Neste momento, não podemos excluir que os contribuintes europeus venham a pagar o "Brexit"…
Não queremos isso. Não queremos que haja um problema de pagamentos em 2019/2020. A senhora May disse que estava de acordo e que os britânicos vão pagar o que devem em 2019-2020. Mas também não queremos que haja um buraco no próximo quadro financeiro plurianual pelo facto de o Reino Unido sair da UE e que venham a ser os contribuintes europeus a pagar. 

O futuro da Europa após o "Brexit" passa necessariamente por uma Europa a várias velocidades, com um grupo de refundação?
Essa nem é uma questão, porque já existe na realidade. Neste momento existem 12 uniões europeias diferentes. Temos 12 velocidades.

O presidente Juncker propõe que os 27 caminhem ao mesmo ritmo…
Também acho que devemos tentar. Há a Europa do Euro, de Schengen, da Convenção de Prüm sobre cooperação judiciária, do mandado de detenção europeu, da patente europeia… Ao todo vejo 12 uniões europeias diferentes. Portanto mais diferenciação? Não. Eu diria que o objectivo é que todos os Estados, ou quase todos, participem em todas as cooperações europeias e se há excepções que sejam apenas isso. Hoje cada um escolhe a sua cooperação europeia. Não podemos continuar assim, a UE tornou-se ilegível devido a este método. O que quero é um sistema em que os Estados-membros participam em tudo. Se não querem participar podem tornar-se numa espécie de membros associados.
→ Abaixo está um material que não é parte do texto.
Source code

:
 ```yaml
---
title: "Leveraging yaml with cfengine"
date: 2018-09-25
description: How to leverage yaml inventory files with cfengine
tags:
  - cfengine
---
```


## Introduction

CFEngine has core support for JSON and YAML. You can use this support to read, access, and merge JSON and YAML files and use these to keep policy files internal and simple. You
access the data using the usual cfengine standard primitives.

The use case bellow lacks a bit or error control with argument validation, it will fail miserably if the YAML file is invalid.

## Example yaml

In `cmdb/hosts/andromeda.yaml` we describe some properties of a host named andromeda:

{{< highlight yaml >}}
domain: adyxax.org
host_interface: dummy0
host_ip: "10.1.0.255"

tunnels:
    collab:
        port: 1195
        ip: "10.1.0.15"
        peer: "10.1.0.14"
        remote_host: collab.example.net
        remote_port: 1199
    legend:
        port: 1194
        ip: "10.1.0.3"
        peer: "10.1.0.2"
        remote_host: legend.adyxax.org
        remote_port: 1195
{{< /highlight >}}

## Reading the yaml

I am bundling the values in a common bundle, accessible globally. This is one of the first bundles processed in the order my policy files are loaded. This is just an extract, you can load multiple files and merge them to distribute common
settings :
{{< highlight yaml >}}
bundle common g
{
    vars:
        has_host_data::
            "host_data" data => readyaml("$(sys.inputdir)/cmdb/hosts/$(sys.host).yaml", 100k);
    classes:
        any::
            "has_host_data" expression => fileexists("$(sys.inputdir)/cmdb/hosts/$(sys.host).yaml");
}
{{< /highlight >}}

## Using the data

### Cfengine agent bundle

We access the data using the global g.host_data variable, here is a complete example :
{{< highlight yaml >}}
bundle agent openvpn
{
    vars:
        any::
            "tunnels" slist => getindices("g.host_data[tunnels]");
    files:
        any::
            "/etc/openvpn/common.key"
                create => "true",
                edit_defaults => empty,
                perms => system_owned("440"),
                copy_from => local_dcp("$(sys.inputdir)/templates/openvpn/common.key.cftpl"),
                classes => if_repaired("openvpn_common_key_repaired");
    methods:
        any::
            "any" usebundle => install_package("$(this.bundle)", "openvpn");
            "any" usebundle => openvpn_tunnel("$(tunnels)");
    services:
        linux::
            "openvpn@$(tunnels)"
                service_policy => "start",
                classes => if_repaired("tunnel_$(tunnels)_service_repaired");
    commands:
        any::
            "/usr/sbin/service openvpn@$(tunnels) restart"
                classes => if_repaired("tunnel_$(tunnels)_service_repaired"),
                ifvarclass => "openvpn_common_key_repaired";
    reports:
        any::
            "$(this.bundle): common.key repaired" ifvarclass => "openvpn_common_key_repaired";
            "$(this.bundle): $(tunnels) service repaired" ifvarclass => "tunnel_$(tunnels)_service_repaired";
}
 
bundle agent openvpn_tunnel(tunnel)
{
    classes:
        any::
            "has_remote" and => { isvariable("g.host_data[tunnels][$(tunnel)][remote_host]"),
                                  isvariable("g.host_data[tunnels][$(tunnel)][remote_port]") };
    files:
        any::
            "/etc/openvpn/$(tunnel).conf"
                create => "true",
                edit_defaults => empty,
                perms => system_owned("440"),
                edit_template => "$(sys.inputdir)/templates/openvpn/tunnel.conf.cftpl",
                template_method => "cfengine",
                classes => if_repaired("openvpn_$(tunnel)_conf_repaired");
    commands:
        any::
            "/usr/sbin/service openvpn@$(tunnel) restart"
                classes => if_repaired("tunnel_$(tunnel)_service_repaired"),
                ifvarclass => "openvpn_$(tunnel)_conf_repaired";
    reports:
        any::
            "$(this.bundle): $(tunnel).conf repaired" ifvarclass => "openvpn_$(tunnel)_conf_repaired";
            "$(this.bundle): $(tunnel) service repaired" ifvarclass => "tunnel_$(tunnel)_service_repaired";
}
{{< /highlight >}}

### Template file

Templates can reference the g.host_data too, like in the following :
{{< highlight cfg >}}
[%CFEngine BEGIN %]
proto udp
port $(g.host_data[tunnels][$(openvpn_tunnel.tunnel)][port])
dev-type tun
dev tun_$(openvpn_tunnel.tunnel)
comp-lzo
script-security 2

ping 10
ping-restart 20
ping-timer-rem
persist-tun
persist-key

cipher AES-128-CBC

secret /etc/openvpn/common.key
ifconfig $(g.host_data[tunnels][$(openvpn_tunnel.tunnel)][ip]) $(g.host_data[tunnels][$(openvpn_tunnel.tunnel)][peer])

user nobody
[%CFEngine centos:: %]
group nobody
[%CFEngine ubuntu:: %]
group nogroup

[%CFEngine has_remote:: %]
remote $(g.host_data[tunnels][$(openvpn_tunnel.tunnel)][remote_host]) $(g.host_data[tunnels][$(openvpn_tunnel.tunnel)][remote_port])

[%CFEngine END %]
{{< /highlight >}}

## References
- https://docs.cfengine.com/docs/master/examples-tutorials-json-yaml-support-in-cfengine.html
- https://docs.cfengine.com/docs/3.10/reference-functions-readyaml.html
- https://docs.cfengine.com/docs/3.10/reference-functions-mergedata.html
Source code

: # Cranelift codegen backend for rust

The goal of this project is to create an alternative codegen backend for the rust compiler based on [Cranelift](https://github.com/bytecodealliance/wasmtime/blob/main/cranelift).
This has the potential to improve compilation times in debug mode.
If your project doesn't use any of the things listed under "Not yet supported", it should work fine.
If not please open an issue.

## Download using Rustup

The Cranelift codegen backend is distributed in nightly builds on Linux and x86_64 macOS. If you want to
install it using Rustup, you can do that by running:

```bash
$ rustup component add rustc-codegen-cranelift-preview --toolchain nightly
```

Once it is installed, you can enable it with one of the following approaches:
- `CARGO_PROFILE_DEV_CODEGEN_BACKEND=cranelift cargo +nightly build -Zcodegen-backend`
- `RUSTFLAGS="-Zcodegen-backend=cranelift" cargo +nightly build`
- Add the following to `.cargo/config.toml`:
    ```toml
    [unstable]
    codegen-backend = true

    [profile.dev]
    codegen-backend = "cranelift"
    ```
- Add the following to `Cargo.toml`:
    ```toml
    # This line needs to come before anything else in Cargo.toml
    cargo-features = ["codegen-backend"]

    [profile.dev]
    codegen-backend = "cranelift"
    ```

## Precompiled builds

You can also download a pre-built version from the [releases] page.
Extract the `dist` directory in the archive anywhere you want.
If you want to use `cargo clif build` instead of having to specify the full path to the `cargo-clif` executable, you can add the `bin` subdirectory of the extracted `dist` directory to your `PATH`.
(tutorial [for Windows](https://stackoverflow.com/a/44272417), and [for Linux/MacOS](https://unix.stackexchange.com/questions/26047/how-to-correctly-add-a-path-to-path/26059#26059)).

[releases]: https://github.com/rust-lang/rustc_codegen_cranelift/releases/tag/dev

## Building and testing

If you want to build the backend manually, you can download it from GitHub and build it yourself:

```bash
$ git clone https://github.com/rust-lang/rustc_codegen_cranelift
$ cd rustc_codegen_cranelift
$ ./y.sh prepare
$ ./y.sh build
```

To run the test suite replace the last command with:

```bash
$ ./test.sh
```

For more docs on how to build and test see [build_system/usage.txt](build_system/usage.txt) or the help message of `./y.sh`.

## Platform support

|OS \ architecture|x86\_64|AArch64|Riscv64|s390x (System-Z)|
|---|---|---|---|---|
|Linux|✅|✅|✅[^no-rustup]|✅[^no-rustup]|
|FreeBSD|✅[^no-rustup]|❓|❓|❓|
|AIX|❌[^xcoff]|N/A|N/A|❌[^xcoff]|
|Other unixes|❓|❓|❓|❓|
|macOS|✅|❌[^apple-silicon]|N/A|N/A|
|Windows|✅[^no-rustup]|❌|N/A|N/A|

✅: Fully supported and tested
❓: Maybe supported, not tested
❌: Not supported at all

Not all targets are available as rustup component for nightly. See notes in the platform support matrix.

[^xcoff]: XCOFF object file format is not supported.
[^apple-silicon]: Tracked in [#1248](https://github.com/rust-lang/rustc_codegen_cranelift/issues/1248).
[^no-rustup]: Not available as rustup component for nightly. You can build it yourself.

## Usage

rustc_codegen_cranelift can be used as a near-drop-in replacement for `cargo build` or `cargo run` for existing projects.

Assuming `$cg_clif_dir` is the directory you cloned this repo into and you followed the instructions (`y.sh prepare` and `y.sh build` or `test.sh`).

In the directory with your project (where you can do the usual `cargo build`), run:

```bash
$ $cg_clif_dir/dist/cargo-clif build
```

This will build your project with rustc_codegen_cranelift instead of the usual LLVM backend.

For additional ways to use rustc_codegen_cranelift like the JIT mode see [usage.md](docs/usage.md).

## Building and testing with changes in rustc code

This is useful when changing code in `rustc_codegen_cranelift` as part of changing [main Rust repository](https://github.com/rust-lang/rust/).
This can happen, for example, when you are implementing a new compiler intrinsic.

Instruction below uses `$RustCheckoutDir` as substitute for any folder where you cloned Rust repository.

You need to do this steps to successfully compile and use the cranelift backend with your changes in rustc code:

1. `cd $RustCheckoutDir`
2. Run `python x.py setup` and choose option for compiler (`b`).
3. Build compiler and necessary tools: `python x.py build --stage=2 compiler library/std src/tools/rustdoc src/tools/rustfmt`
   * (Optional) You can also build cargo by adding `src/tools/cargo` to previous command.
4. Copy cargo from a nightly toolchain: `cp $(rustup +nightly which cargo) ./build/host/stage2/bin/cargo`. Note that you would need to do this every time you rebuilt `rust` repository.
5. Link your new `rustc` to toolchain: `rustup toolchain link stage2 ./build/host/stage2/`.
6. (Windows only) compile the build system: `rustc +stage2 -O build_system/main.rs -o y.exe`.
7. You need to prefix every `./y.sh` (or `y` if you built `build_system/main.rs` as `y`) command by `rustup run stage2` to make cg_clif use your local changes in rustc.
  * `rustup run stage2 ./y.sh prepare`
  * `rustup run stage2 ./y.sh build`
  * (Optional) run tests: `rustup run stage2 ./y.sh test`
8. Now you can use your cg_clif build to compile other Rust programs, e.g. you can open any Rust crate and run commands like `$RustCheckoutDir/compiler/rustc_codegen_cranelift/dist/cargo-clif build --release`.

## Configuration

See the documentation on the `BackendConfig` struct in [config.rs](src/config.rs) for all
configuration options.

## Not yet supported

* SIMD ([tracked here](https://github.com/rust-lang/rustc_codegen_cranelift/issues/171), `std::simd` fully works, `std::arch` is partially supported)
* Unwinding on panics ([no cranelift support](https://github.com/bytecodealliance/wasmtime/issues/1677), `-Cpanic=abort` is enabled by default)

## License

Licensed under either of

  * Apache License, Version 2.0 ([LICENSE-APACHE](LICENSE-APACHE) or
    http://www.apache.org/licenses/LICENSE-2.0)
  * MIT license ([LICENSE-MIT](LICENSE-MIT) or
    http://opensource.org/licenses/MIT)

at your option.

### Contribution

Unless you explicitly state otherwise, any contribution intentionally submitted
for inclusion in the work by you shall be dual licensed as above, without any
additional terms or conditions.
O presidente Macron apresentou um plano ambicioso para refundar a Europa. Acha que há condições políticas para esse relançamento?
Sou um optimista mas acho que sim. Há cada vez mais Estados-membros favoráveis a uma refundação da UE baseada nas ideias iniciais dos “pais fundadores”. Naturalmente, há sempre quem não esteja de acordo. Mas há uma massa crítica suficiente no Conselho e no Parlamento Europeu para o fazer, o que não era o caso há alguns anos. Por exemplo, agora há um apoio maciço favorável a uma lista transnacional (de eurodeputados). Há uns anos era apenas um desejo dos federalistas. Há uma geração de políticos europeus pronta para realizar o sonho inicial dos “pais fundadores” e de criar uma democracia ao nível europeu que não existia até agora. E isso deve-se também ao "Brexit". 

Mas os populismos e a extrema-direita também ganham força. 
Não podemos dizer que na Alemanha a extrema-direita possa bloquear as coisas, são os pró-europeus que vão dirigir o governo. Na Holanda, temos um governo pró-europeu e a extrema-direita populista e nacionalista não faz parte. O Presidente Van der Bellen na Áustria foi eleito com os votos dos pró-europeus. Macron fez campanha pela Europa e ganhou. Também se vê isso nas sondagens. Desde o "Brexit" que o apoio ao projecto europeu aumentou maciçamente em quase todos os Estados-membros. Isso não quer dizer que a batalha esteja ganha. Há uma responsabilidade para quem está no poder de realizar as reformas necessárias. Se não demonstrarmos que a Europa funciona haverá um regresso dos nacionalismos.